### Your goal
To complete the exercise, write out all the data exactly.

========================================

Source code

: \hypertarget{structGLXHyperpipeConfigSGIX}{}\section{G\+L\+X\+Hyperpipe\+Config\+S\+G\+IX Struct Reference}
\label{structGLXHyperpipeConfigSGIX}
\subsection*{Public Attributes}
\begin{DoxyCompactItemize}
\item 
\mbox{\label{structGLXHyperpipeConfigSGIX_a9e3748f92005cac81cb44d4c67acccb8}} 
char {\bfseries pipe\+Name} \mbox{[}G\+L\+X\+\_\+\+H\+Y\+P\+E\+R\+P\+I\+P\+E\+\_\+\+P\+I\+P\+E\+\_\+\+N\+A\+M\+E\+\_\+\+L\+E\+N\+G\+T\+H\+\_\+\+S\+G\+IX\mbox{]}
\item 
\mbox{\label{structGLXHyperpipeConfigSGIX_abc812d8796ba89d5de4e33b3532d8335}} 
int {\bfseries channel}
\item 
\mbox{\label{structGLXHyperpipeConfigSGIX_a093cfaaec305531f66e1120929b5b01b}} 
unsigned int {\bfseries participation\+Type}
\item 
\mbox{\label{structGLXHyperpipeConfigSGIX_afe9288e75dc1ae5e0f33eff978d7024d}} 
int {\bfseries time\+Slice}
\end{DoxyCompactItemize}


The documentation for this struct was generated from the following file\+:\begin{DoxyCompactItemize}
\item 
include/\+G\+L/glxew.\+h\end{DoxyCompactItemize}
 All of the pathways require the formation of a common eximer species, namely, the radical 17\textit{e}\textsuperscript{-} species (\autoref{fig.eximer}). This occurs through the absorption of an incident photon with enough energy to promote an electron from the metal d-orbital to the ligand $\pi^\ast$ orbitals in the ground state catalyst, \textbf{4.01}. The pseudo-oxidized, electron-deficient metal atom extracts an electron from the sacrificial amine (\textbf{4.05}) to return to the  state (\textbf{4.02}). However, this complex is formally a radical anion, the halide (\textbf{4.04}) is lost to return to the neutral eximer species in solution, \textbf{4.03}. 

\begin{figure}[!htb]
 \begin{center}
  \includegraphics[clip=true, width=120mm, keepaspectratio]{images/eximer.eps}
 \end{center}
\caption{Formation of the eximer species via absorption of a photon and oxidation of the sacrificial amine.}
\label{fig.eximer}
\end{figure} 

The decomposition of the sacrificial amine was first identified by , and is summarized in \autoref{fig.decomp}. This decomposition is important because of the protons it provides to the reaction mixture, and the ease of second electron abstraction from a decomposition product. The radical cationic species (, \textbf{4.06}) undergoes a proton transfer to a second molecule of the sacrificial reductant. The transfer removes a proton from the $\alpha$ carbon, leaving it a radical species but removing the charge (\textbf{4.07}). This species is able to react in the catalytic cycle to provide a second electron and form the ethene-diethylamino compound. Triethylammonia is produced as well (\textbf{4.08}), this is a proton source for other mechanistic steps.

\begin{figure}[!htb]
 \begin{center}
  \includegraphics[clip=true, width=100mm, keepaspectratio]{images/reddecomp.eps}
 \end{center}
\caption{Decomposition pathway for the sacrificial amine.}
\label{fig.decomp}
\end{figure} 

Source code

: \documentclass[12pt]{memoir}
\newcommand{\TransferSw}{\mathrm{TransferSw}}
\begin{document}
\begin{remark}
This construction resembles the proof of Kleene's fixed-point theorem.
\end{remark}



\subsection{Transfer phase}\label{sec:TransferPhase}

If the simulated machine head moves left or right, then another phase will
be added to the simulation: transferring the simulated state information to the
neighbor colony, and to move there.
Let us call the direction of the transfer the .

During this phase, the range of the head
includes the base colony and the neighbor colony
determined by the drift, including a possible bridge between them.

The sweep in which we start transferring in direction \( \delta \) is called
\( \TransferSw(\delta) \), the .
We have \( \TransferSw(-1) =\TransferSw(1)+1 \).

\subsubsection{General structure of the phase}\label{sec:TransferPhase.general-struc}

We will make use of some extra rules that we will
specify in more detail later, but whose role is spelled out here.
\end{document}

========================================

### Your response
Source code

: \hypertarget{structGLXHyperpipeConfigSGIX}{}\section{G\+L\+X\+Hyperpipe\+Config\+S\+G\+IX Struct Reference}
\label{structGLXHyperpipeConfigSGIX}
\subsection*{Public Attributes}
\begin{DoxyCompactItemize}
\item 
\mbox{\label{structGLXHyperpipeConfigSGIX_a9e3748f92005cac81cb44d4c67acccb8}} 
char {\bfseries pipe\+Name} \mbox{[}G\+L\+X\+\_\+\+H\+Y\+P\+E\+R\+P\+I\+P\+E\+\_\+\+P\+I\+P\+E\+\_\+\+N\+A\+M\+E\+\_\+\+L\+E\+N\+G\+T\+H\+\_\+\+S\+G\+IX\mbox{]}
\item 
\mbox{\label{structGLXHyperpipeConfigSGIX_abc812d8796ba89d5de4e33b3532d8335}} 
int {\bfseries channel}
\item 
\mbox{\label{structGLXHyperpipeConfigSGIX_a093cfaaec305531f66e1120929b5b01b}} 
unsigned int {\bfseries participation\+Type}
\item 
\mbox{\label{structGLXHyperpipeConfigSGIX_afe9288e75dc1ae5e0f33eff978d7024d}} 
int {\bfseries time\+Slice}
\end{DoxyCompactItemize}


The documentation for this struct was generated from the following file\+:\begin{DoxyCompactItemize}
\item 
include/\+G\+L/glxew.\+h\end{DoxyCompactItemize}
 All of the pathways require the formation of a common eximer species, namely, the radical 17\textit{e}\textsuperscript{-} species (\autoref{fig.eximer}). This occurs through the absorption of an incident photon with enough energy to promote an electron from the metal d-orbital to the ligand $\pi^\ast$ orbitals in the ground state catalyst, \textbf{4.01}. The pseudo-oxidized, electron-deficient metal atom extracts an electron from the sacrificial amine (\textbf{4.05}) to return to the  state (\textbf{4.02}). However, this complex is formally a radical anion, the halide (\textbf{4.04}) is lost to return to the neutral eximer species in solution, \textbf{4.03}. 

\begin{figure}[!htb]
 \begin{center}
  \includegraphics[clip=true, width=120mm, keepaspectratio]{images/eximer.eps}
 \end{center}
\caption{Formation of the eximer species via absorption of a photon and oxidation of the sacrificial amine.}
\label{fig.eximer}
\end{figure} 

The decomposition of the sacrificial amine was first identified by , and is summarized in \autoref{fig.decomp}. This decomposition is important because of the protons it provides to the reaction mixture, and the ease of second electron abstraction from a decomposition product. The radical cationic species (, \textbf{4.06}) undergoes a proton transfer to a second molecule of the sacrificial reductant. The transfer removes a proton from the $\alpha$ carbon, leaving it a radical species but removing the charge (\textbf{4.07}). This species is able to react in the catalytic cycle to provide a second electron and form the ethene-diethylamino compound. Triethylammonia is produced as well (\textbf{4.08}), this is a proton source for other mechanistic steps.

\begin{figure}[!htb]
 \begin{center}
  \includegraphics[clip=true, width=100mm, keepaspectratio]{images/reddecomp.eps}
 \end{center}
\caption{Decomposition pathway for the sacrificial amine.}
\label{fig.decomp}
\end{figure} 

Source code

: \documentclass[12pt]{memoir}
\newcommand{\TransferSw}{\mathrm{TransferSw}}
\begin{document}
\begin{remark}
This construction resembles the proof of Kleene's fixed-point theorem.
\end{remark}



\subsection{Transfer phase}\label{sec:TransferPhase}

If the simulated machine head moves left or right, then another phase will
be added to the simulation: transferring the simulated state information to the
neighbor colony, and to move there.
Let us call the direction of the transfer the .

During this phase, the range of the head
includes the base colony and the neighbor colony
determined by the drift, including a possible bridge between them.

The sweep in which we start transferring in direction \( \delta \) is called
\( \TransferSw(\delta) \), the .
We have \( \TransferSw(-1) =\TransferSw(1)+1 \).

\subsubsection{General structure of the phase}\label{sec:TransferPhase.general-struc}

We will make use of some extra rules that we will
specify in more detail later, but whose role is spelled out here.
\end{document}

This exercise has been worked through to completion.